Since the 1990s the disease has been spotted on lobsters in southern Massachusetts and Rhode Island. In Maine, few are affected – one out of every 1,000 lobsters were infected last year. But scientists and lobsterman say the prevalence of the disease has grown.

But that number is relatively small compared to Rhode Island, where 18 percent to 34 percent of lobsters caught off its shores are affected each year. In Massachusetts, the prevalence of the disease peaked at 38 percent in 2011.   

‘‘From talking to fisherman from Massachusetts on up, it seems like each year it’s moving its way north a little bit,’’ Arnold Gamage Jr., a South Bristol lobsterman who’s been fishing all his life, told the AP about the cases in Maine.

But many lobstermen agree that the numbers in Maine aren’t big enough to draw major concern.

‘‘It’s certainly something to keep an eye on. But in terms of our perspective of Gulf of Maine shell disease, we don’t see it as something to get particularly concerned about,’’ Tracy Pugh, a fisheries biologist with the Massachusetts Division of Marine Fisheries, told AP. ‘‘The rates are pretty low. We don’t see a pattern.’’

Gamage agrees. ‘‘If we go all day long and I see a few that have shell disease, I think to myself, ‘That’s a lot,'’’ he said. ‘‘And I suppose it is a lot compared to none. But it’s still a very small number; it’s way less than 1 percent.’’

In areas where the shell disease is prevalent, the results can be devastating for lobsterman who have a hard time selling the unattractive crustacean.

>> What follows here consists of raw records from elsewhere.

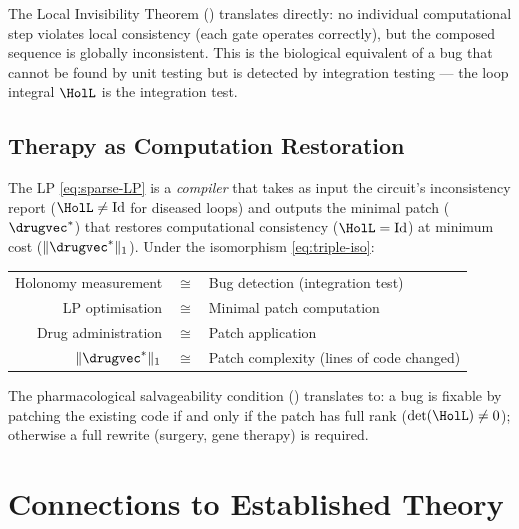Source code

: The Local Invisibility Theorem () translates directly:
no individual computational step violates local consistency (each gate operates
correctly), but the composed sequence is globally inconsistent.  This is the
biological equivalent of a bug that cannot be found by unit testing but is
detected by integration testing — the loop integral $\HolL$ is the integration
test.

\subsection{Therapy as Computation Restoration}

The LP \eqref{eq:sparse-LP} is a \emph{compiler} that takes as input the
circuit's inconsistency report ($\HolL \neq \mathrm{Id}$ for diseased loops)
and outputs the minimal patch ($\drugvec^*$) that restores computational
consistency ($\HolL = \mathrm{Id}$) at minimum cost ($\|\drugvec^*\|_1$).
Under the isomorphism \eqref{eq:triple-iso}:

\begin{center}
\begin{tabular}{rcl}
  Holonomy measurement & $\cong$ & Bug detection (integration test) \\
  LP optimisation       & $\cong$ & Minimal patch computation \\
  Drug administration   & $\cong$ & Patch application \\
  $\|\drugvec^*\|_1$    & $\cong$ & Patch complexity (lines of code changed) \\
\end{tabular}
\end{center}

The pharmacological salvageability condition ()
translates to: a bug is fixable by patching the existing code if and only if
the patch has full rank ($\det(\HolL) \neq 0$); otherwise a full rewrite
(surgery, gene therapy) is required.

\section{Connections to Established Theory}
\label{sec:connections}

Between 1998 and 2004 in Massachusetts’s Buzzards Bay, the disease caused lobsterman to go out of business, creating a 50 percent decline in lobster catches in the area, according to the Woods Hole Oceanographic Institution.  

Researchers are still at a loss as to what causes the disease but point to potential factors such as warming ocean waters, fishing pressures and increased exposure to chemical pollution.  Since the disease is not spread between lobsters, researchers have theorized that it may be caused by hormonal imbalances or compromised immune systems potentially caused by certain chemicals.

“Lobsters can actually molt out of shell disease,” Tim Verslycke, a biologist at Woods Hole Oceanographic Institution, said, explaining that lobsters have the capacity to shed the disease once they grow out of their shells. “But if they are exposed to a chemical that limits their capacity to molt or otherwise interferes with their hormone systems, it would make them more vulnerable to any kind of additional stress,” he added.